*DATA RECORDS*
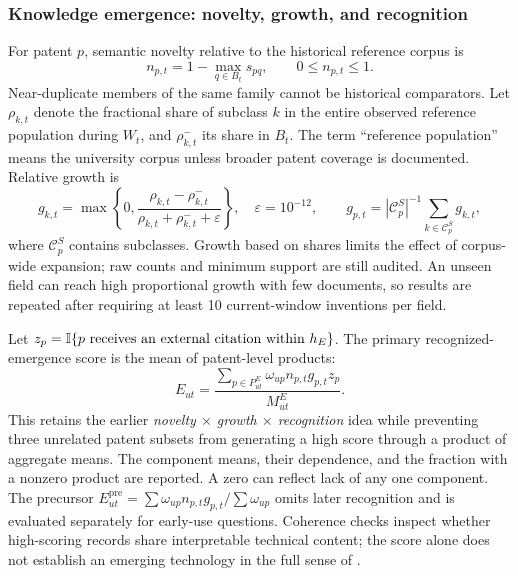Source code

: \subsubsection{Knowledge emergence: novelty, growth, and recognition}
For patent $p$, semantic novelty relative to the historical reference corpus is
\begin{equation}
 n_{p,t}=1-\max_{q\in B_t}s_{pq},\qquad 0\leq n_{p,t}\leq1.
 \label{eq:novelty}
\end{equation}
Near-duplicate members of the same family cannot be historical comparators.
Let $\rho_{k,t}$ denote the fractional share of subclass $k$ in the entire
observed reference population during $W_t$, and $\rho_{k,t}^{-}$ its share in
$B_t$. The term ``reference population'' means the university corpus unless
broader patent coverage is documented. Relative growth is
\begin{equation}
 g_{k,t}=\max\left\{0,
 \frac{\rho_{k,t}-\rho_{k,t}^{-}}{\rho_{k,t}+\rho_{k,t}^{-}+\varepsilon}\right\},
 \quad\varepsilon=10^{-12},\qquad
 g_{p,t}=|\mathcal{C}^{S}_p|^{-1}\sum_{k\in\mathcal{C}^{S}_p}g_{k,t},
 \label{eq:growth}
\end{equation}
where $\mathcal{C}^{S}_p$ contains subclasses. Growth based on shares limits the
effect of corpus-wide expansion; raw counts and minimum support are still audited.
An unseen field can reach high proportional growth with few documents, so results
are repeated after requiring at least 10 current-window inventions per field.

Let $z_p=\ind\{p\text{ receives an external citation within }h_E\}$.
The primary recognized-emergence score is the mean of patent-level products:
\begin{equation}
 E_{ut}=\frac{\sum_{p\in P_{ut}^{E}}\omega_{up}
              n_{p,t}g_{p,t}z_p}
              {M_{ut}^{E}}.
 \label{eq:emergence}
\end{equation}
This retains the earlier \emph{novelty $\times$ growth $\times$ recognition}
idea while preventing three unrelated patent subsets from generating a high
score through a product of aggregate means. The component means, their dependence,
and the fraction with a nonzero product are reported. A zero can reflect lack
of any one component. The precursor
$E^{\mathrm{pre}}_{ut}=\sum\omega_{up}n_{p,t}g_{p,t}/\sum\omega_{up}$
omits later recognition and is evaluated separately for early-use questions.
Coherence checks inspect whether high-scoring records share interpretable technical
content; the score alone does not establish an emerging technology in the full
sense of \citet{rotolo2015}.

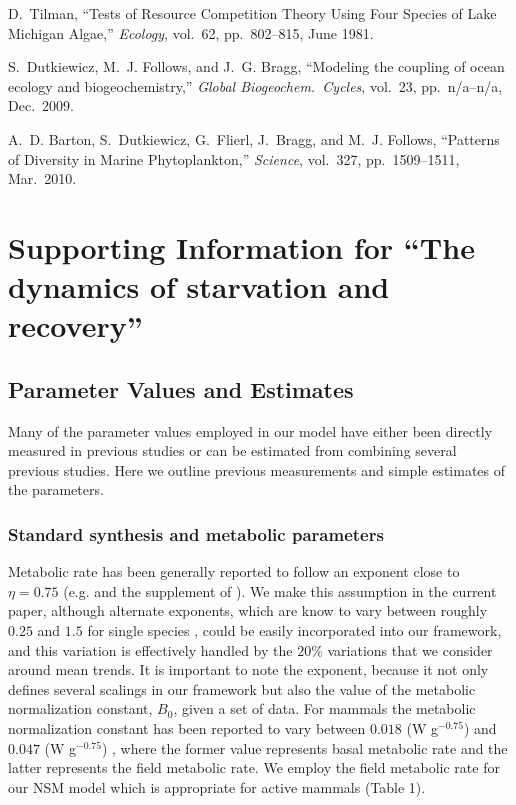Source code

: \documentclass[twocolumn,preprintnumbers,amsmath,amssymb,superscriptaddress]{revtex4}
\begin{document}
{\begin{thebibliography}{10}
 D.~Tilman, ``{Tests of Resource Competition Theory Using
    Four Species of Lake Michigan Algae},'' {\em Ecology}, vol.~62,
  pp.~802--815, June 1981.

 S.~Dutkiewicz, M.~J. Follows, and J.~G. Bragg,
  ``{Modeling the coupling of ocean ecology and biogeochemistry},'' {\em
    Global Biogeochem.\ Cycles}, vol.~23, pp.~n/a--n/a, Dec.\ 2009.

 A.~D. Barton, S.~Dutkiewicz, G.~Flierl, J.~Bragg, and
  M.~J. Follows, ``{Patterns of Diversity in Marine Phytoplankton},'' {\em
    Science}, vol.~327, pp.~1509--1511, Mar.\ 2010.

\end{thebibliography}
}






\clearpage





 
\section*{Supporting Information for ``The dynamics of starvation and recovery''}%


\subsection*{Parameter Values and Estimates}

Many of the parameter values employed in our model have either been directly measured in previous studies or can be estimated from combining several previous studies. Here we outline previous measurements and simple estimates of the parameters. 

\subsubsection*{Standard synthesis and metabolic parameters}

Metabolic rate has been generally reported to follow an exponent close to
$\eta=0.75$ (e.g. \cite{supp:West:2001bv,supp:moses2008rmo} and the
supplement of \cite{supp:hou}). We make this assumption in the current paper,
although alternate exponents, which are know to vary between roughly $0.25$
and $1.5$ for single species \cite{supp:moses2008rmo}, could be easily
incorporated into our framework, and this variation is effectively handled by
the $20\%$ variations that we consider around mean trends. It is important to
note the exponent, because it not only defines several scalings in our
framework but also the value of the metabolic normalization constant,
$B_{0}$, given a set of data.  For mammals the metabolic normalization
constant has been reported to vary between $0.018$ (W g$^{-0.75}$) and
$0.047$ (W g$^{-0.75}$) \cite{supp:hou,supp:West:2001bv}, where the former value
represents basal metabolic rate and the latter represents the field metabolic
rate. We employ the field metabolic rate for our NSM model which is
appropriate for active mammals (Table 1).
\end{document}
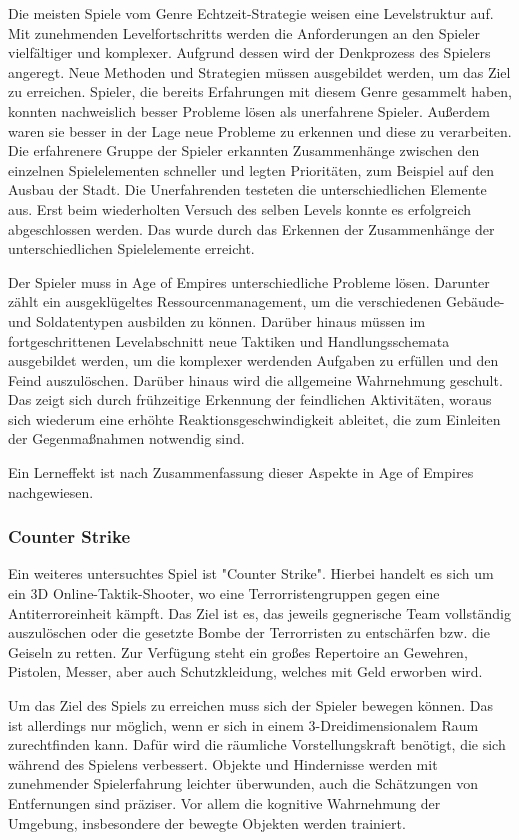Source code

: Die meisten Spiele vom Genre Echtzeit-Strategie weisen eine Levelstruktur auf. Mit zunehmenden Levelfortschritts werden die Anforderungen an den Spieler vielfältiger und komplexer. Aufgrund dessen wird der Denkprozess des Spielers angeregt. Neue Methoden und Strategien müssen ausgebildet werden, um das Ziel zu erreichen. Spieler, die bereits Erfahrungen mit diesem Genre gesammelt haben, konnten nachweislich besser Probleme lösen als unerfahrene Spieler. Außerdem waren sie besser in der Lage neue Probleme zu erkennen und diese zu verarbeiten. Die erfahrenere Gruppe der Spieler erkannten Zusammenhänge zwischen den einzelnen Spielelementen schneller und legten Prioritäten, zum Beispiel auf den Ausbau der Stadt. Die Unerfahrenden testeten die unterschiedlichen Elemente aus. Erst beim wiederholten Versuch des selben Levels konnte es erfolgreich abgeschlossen werden. Das wurde durch das Erkennen der Zusammenhänge der unterschiedlichen Spielelemente erreicht.

Der Spieler muss in Age of Empires unterschiedliche Probleme lösen. Darunter zählt ein ausgeklügeltes Ressourcenmanagement, um die verschiedenen Gebäude- und Soldatentypen ausbilden zu können. Darüber hinaus müssen im fortgeschrittenen Levelabschnitt neue Taktiken und Handlungsschemata ausgebildet werden, um die komplexer werdenden Aufgaben zu erfüllen und den Feind auszulöschen. Darüber hinaus wird die allgemeine Wahrnehmung geschult. Das zeigt sich durch frühzeitige Erkennung der feindlichen Aktivitäten, woraus sich wiederum eine erhöhte Reaktionsgeschwindigkeit ableitet, die zum Einleiten der Gegenmaßnahmen notwendig sind. 

Ein Lerneffekt ist nach Zusammenfassung dieser Aspekte in Age of Empires nachgewiesen.

\subsubsection{Counter Strike}
Ein weiteres untersuchtes Spiel ist "{}Counter Strike"{}. Hierbei handelt es sich um ein 3D Online-Taktik-Shooter, wo eine Terrorristengruppen gegen eine Antiterroreinheit kämpft. Das Ziel ist es, das jeweils gegnerische Team vollständig auszulöschen oder die gesetzte Bombe der Terrorristen zu entschärfen bzw. die Geiseln zu retten. Zur Verfügung steht ein großes Repertoire an Gewehren, Pistolen, Messer, aber auch Schutzkleidung, welches mit Geld erworben wird.

Um das Ziel des Spiels zu erreichen muss sich der Spieler bewegen können. Das ist allerdings nur möglich, wenn er sich in einem 3-Dreidimensionalem Raum zurechtfinden kann. Dafür wird die räumliche Vorstellungskraft benötigt, die sich während des Spielens verbessert.\cite{christianstoecker2004} Objekte und Hindernisse werden mit zunehmender Spielerfahrung leichter überwunden, auch die Schätzungen von Entfernungen sind präziser. Vor allem die kognitive Wahrnehmung der Umgebung, insbesondere der bewegte Objekten werden trainiert.\cite{frankstoewer2003} 

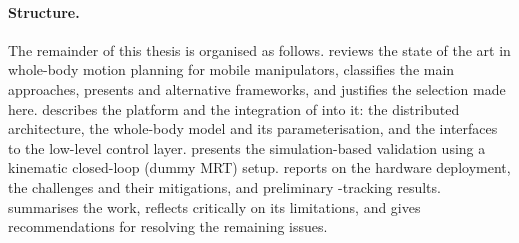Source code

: \paragraph{Structure.}
The remainder of this thesis is organised as follows.
 reviews the state of the art in whole-body motion planning
for mobile manipulators, classifies the main approaches, presents
\ocs{} and alternative frameworks, and justifies the selection made here.
 describes the \hero{} platform and the integration
of \ocs{} into it: the distributed architecture, the whole-body model and
its parameterisation, and the interfaces to the low-level control layer.
 presents the simulation-based validation using a
kinematic closed-loop (dummy MRT) setup.  reports on
the hardware deployment, the challenges and their mitigations, and
preliminary \ee{}-tracking results.  summarises the
work, reflects critically on its limitations, and gives recommendations
for resolving the remaining issues.
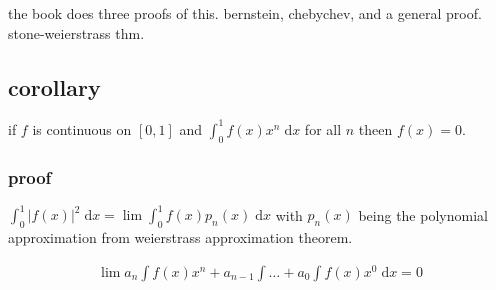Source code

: \documentclass[letterpaper]{article}
\begin{document}
the book does three proofs of this. bernstein, chebychev, and a general proof. stone-weierstrass thm.

\subsection*{corollary}
if $f$ is continuous on $[0,1]$ and $\int_0^1f(x)x^n\;\mathrm{d}x$ for all $n$ theen $f(x)=0$.

\subsubsection*{proof}
$\int_0^1{|f(x)|^2\;\mathrm{d}x}=\lim\int_0^1f(x)p_n(x)\;\mathrm{d}x$ with $p_n(x)$ being the polynomial approximation from weierstrass approximation theorem.

\begin{align*}
  \lim a_n\int f(x)x^n+a_{n-1}\int\dots+a_0\int f(x)x^0\;\mathrm{d}x=0
\end{align*}
\end{document}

*EXERCISE AIM*
Starting at the first line of the material above and ending with the line that contains "in the entire", reproduce every line exactly, and leave out the pictures.

*ANSWER SPACE*
Source code

: \subsubsection{Knowledge emergence: novelty, growth, and recognition}
For patent $p$, semantic novelty relative to the historical reference corpus is
\begin{equation}
 n_{p,t}=1-\max_{q\in B_t}s_{pq},\qquad 0\leq n_{p,t}\leq1.
 \label{eq:novelty}
\end{equation}
Near-duplicate members of the same family cannot be historical comparators.
Let $\rho_{k,t}$ denote the fractional share of subclass $k$ in the entire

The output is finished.